# New to marriage and need help



## GammaPoint (Aug 19, 2011)

Hi everyone, I'm new to the forum (as you can tell) and am looking for some advice from those who have perhaps been in similar situations.

I got married 1 month ago to my girlfriend of 12 years (we were high school sweethearts). Probably like any couple, we had our share of fights and problems. Before marriage, the thing that bothered me the most was _how she fought_ when we were in fights. She would twist what I would say, summarize what I said incorrectly (and always to make it look like I was horrible; i.e., her misinterpretation was always in one direction), and seemingly never really apologize for anything that upset me. If I were really upset, she would say she was "confused", and then she would go on the offensive and SHE would be the one who ended up most mad and "deserving" of an apology.

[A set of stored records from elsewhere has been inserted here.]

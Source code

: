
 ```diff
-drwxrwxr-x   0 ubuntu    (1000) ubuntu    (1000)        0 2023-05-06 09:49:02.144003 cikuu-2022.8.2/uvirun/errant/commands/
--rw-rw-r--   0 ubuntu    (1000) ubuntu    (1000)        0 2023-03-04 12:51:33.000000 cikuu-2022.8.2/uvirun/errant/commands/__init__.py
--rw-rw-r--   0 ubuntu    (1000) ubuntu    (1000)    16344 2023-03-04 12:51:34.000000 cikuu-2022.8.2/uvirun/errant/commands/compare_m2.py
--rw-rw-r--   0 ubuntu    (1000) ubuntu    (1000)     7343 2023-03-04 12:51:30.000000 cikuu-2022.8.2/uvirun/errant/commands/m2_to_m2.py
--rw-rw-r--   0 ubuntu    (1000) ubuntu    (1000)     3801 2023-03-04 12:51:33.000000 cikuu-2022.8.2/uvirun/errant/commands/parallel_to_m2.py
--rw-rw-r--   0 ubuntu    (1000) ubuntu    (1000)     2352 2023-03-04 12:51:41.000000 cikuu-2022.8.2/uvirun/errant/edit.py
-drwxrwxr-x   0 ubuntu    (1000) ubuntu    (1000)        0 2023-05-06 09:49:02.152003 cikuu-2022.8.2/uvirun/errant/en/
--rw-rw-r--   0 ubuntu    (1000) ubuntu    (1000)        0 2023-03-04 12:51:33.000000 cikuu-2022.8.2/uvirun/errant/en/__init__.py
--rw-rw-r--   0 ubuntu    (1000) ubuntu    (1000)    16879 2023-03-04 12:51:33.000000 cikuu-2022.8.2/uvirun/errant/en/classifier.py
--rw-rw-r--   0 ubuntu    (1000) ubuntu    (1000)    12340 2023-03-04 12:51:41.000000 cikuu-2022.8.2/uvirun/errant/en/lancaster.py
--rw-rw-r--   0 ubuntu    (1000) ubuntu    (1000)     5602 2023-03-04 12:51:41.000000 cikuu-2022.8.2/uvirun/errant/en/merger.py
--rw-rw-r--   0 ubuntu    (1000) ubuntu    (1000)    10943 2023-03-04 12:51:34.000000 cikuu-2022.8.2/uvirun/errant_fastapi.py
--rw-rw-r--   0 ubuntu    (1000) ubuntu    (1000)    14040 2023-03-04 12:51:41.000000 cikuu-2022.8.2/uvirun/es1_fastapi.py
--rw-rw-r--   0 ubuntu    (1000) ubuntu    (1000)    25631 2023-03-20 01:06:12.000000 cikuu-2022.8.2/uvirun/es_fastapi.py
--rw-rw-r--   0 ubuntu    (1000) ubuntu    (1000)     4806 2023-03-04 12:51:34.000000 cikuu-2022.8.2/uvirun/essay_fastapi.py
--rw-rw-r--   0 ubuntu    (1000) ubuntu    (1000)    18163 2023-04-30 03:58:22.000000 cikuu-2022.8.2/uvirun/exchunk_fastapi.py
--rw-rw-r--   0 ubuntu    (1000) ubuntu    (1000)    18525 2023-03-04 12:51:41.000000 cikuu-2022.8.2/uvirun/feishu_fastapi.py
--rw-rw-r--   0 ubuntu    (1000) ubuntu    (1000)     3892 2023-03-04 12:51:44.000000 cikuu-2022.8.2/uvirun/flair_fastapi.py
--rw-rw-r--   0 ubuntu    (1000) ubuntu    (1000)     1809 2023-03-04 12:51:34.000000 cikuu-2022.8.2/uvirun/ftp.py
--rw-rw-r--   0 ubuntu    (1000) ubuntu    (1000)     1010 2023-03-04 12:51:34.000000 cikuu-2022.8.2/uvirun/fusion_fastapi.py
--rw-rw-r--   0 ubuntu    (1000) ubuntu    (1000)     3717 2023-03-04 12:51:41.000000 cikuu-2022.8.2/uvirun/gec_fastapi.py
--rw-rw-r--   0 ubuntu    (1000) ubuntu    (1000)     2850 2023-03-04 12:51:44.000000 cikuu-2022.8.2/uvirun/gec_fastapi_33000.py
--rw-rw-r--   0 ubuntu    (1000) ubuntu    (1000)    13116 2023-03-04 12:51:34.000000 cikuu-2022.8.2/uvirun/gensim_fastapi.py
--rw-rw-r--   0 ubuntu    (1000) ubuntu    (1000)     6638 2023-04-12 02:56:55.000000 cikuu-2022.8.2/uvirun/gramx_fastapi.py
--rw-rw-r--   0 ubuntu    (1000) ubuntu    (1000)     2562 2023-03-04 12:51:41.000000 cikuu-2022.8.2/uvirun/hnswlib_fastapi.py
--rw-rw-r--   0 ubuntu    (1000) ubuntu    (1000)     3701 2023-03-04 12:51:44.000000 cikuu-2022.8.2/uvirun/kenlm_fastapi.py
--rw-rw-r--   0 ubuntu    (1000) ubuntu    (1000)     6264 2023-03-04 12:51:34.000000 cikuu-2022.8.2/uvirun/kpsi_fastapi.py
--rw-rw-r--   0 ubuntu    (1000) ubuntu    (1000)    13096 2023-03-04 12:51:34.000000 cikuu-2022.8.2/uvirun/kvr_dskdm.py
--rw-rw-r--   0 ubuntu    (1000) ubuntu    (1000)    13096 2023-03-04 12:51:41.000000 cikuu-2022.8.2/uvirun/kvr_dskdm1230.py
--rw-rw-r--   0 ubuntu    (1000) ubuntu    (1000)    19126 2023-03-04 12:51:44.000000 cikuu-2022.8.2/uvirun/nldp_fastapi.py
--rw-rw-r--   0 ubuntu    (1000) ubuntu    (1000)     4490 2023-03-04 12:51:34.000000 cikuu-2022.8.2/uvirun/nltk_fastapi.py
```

I knew this before marriage, and I told her this really bothered me. She said she would work on it, and although the progress was terribly terribly slow, she might have been making a little progress and I was happy with that. Or even if I wasn't happy with the rate of progress, we would fight fairly rarely so I could tolerate a couple horrible nights around her because they were so few and far between.

However, since being married, things have seemingly gotten so much worse. I admit, it might also be partly due to me being more sensitive to the issue since now that we're married it's even more likely that we'll be together for many, many years. But I do think in spite of my possible heightened sensitivity that things have gotten objectively worse since marriage. 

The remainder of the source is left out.